WHAT YOU HAVE TO DO: Find the line with "Ensure that the" in the entries below, then reproduce it and every line after it down to and including the line with "1. Navigate to http://localhost:5173/register/admin.", exactly.

[EXERCISE INPUTS — start]

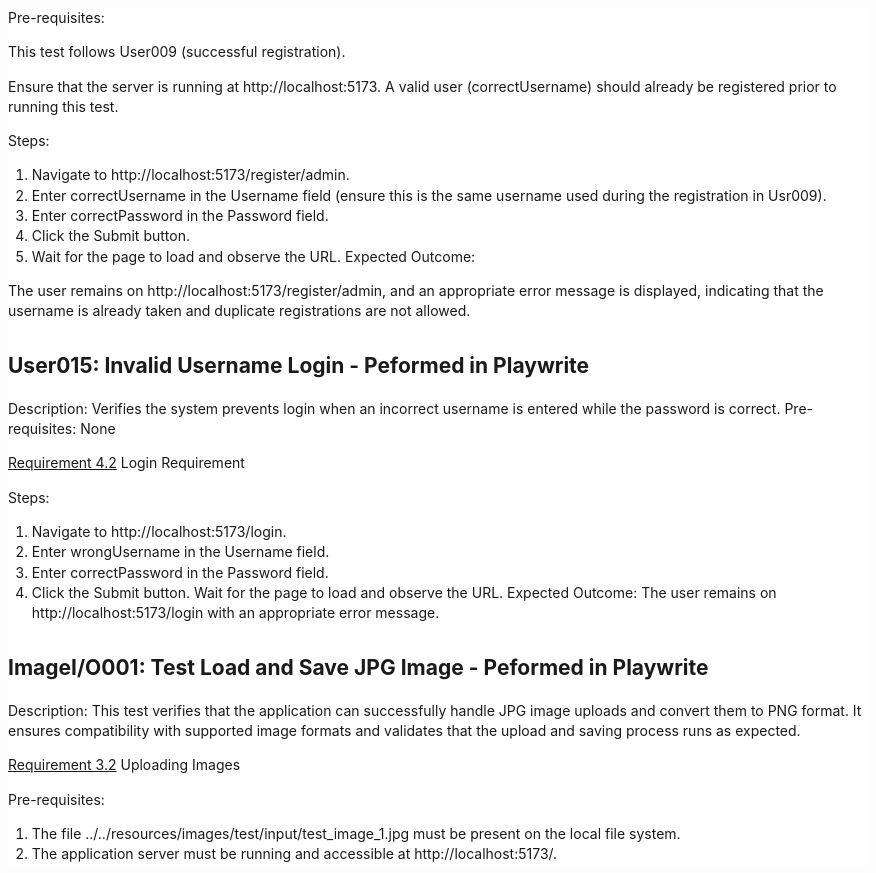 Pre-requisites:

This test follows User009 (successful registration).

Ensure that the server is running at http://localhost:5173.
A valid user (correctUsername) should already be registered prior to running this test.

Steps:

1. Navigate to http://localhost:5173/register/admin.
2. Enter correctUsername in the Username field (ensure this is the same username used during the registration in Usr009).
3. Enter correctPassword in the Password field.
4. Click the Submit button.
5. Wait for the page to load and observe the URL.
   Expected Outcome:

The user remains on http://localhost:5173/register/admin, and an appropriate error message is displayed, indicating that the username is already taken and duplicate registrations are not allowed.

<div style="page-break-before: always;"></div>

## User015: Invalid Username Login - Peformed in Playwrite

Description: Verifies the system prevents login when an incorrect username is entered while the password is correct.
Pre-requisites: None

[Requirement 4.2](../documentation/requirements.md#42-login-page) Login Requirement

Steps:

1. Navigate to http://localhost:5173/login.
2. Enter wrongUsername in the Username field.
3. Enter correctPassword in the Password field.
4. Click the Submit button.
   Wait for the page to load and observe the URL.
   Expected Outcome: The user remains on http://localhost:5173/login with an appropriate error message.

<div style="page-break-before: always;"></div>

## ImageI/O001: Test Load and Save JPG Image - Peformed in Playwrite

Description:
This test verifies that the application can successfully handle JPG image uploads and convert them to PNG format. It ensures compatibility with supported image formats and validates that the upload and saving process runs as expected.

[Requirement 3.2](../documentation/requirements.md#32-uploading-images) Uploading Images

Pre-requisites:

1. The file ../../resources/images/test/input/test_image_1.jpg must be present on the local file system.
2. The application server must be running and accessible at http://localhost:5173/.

[EXERCISE INPUTS — finish]
[EXERCISE INPUTS — start]

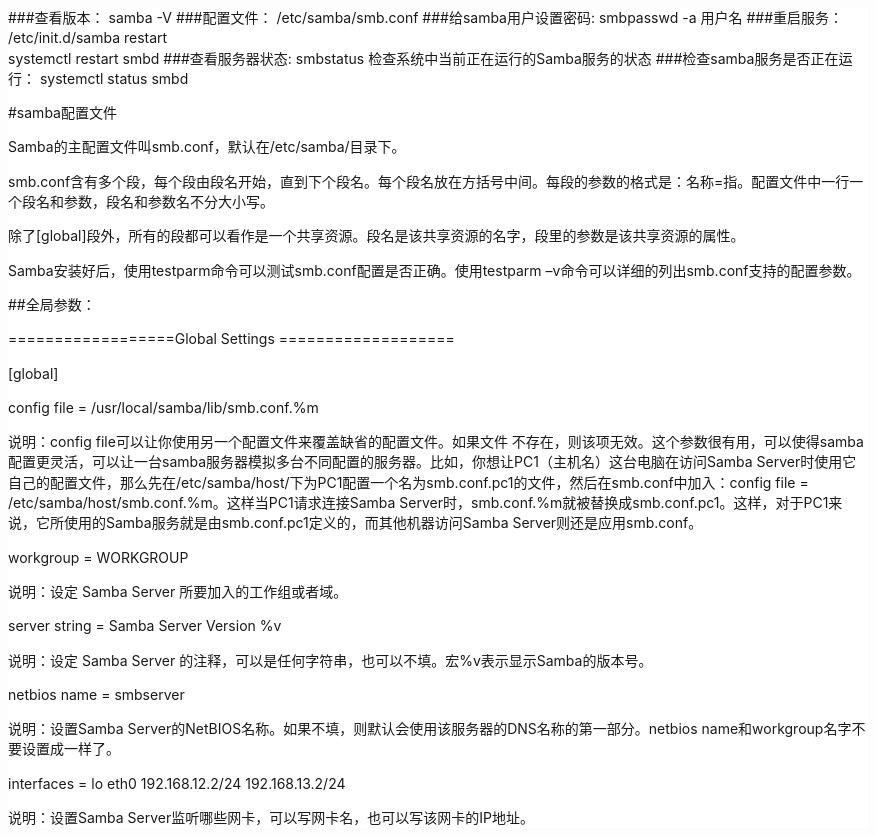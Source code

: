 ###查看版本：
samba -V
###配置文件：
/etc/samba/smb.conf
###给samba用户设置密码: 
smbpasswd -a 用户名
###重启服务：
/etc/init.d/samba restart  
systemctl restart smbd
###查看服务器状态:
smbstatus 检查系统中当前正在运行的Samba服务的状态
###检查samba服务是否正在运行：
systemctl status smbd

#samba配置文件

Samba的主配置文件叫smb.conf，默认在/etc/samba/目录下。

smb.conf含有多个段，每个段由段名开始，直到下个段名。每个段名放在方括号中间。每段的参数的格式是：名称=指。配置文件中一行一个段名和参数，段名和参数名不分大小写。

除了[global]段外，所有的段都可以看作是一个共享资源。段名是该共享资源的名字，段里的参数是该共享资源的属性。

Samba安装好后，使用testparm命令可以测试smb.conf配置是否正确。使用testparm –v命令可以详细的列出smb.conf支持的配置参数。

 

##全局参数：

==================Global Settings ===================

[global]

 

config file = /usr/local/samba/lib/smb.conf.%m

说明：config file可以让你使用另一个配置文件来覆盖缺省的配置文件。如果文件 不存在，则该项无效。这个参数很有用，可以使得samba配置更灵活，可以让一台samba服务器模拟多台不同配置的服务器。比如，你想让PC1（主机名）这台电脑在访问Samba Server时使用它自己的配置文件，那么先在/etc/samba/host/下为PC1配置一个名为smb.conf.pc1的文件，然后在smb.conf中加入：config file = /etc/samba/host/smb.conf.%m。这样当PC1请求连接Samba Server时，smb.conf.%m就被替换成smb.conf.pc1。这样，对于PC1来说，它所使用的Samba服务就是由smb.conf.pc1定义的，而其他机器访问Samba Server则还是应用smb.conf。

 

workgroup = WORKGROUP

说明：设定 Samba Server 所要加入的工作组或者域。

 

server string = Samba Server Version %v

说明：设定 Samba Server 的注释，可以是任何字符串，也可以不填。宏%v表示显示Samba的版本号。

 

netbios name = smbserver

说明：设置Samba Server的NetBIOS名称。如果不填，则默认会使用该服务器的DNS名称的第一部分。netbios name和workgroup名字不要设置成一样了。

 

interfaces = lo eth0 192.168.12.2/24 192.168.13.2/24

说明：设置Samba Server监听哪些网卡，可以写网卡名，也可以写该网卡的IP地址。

[EXERCISE INPUTS — finish]
[EXERCISE INPUTS — start]

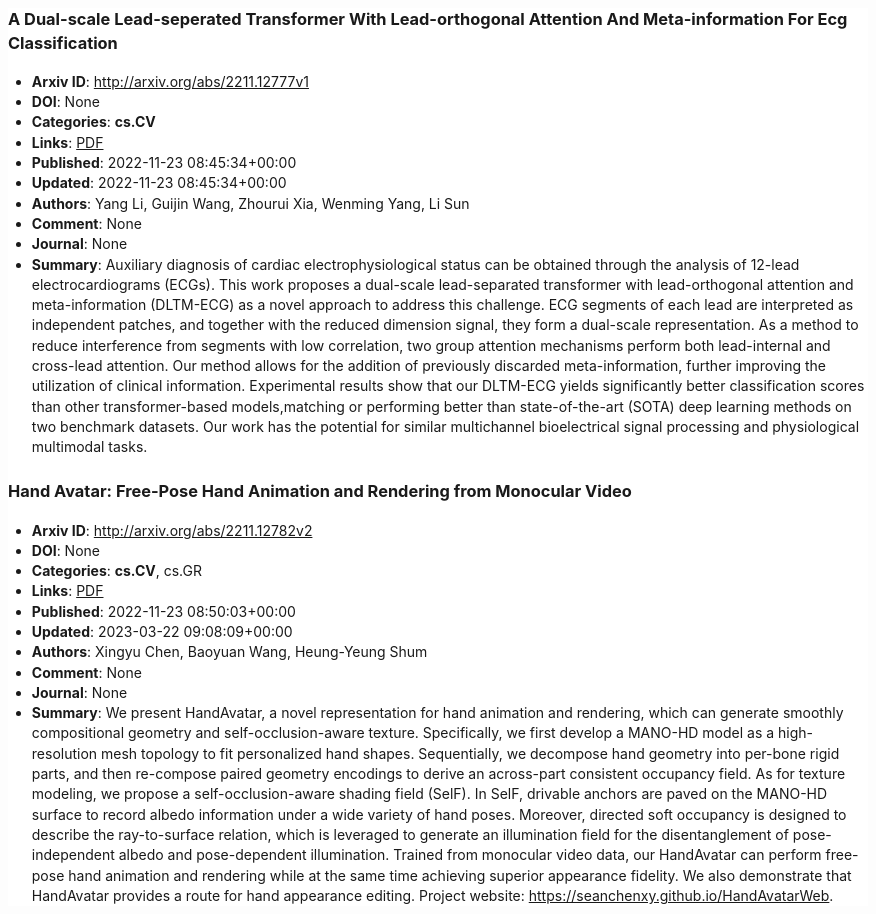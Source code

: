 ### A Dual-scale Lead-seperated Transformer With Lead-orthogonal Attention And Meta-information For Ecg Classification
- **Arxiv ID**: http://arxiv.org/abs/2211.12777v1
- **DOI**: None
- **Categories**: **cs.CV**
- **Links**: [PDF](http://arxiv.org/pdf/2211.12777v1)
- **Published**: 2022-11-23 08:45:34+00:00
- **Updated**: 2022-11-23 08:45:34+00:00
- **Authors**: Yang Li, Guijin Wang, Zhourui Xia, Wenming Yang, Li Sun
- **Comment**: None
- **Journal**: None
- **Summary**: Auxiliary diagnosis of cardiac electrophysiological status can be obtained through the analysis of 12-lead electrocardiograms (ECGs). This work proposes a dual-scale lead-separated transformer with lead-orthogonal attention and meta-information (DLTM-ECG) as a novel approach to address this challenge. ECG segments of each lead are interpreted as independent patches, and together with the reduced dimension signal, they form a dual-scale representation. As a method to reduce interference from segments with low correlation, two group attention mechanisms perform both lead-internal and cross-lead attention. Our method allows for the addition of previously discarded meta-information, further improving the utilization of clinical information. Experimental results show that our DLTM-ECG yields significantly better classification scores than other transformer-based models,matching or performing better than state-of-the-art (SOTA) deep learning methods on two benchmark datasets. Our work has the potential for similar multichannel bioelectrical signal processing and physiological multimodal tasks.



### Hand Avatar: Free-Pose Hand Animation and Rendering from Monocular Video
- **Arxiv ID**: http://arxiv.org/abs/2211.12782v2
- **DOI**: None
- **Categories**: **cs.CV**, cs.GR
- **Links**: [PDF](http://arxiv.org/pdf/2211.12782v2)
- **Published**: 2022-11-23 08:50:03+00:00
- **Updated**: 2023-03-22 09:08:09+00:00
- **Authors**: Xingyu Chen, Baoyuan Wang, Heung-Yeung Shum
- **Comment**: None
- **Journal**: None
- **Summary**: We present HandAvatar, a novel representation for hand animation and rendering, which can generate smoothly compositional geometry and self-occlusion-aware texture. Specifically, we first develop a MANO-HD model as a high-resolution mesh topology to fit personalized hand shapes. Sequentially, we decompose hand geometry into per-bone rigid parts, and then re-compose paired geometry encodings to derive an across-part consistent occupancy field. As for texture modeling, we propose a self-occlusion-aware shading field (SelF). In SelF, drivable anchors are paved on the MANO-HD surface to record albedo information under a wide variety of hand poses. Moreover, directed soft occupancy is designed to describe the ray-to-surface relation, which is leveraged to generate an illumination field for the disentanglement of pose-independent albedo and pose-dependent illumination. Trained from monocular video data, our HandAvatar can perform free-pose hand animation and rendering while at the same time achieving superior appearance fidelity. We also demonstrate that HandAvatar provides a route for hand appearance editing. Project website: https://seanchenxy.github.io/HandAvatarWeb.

[EXERCISE INPUTS — finish]

ANSWER BELOW:
Ensure that the server is running at http://localhost:5173.
A valid user (correctUsername) should already be registered prior to running this test.

Steps:

1. Navigate to http://localhost:5173/register/admin.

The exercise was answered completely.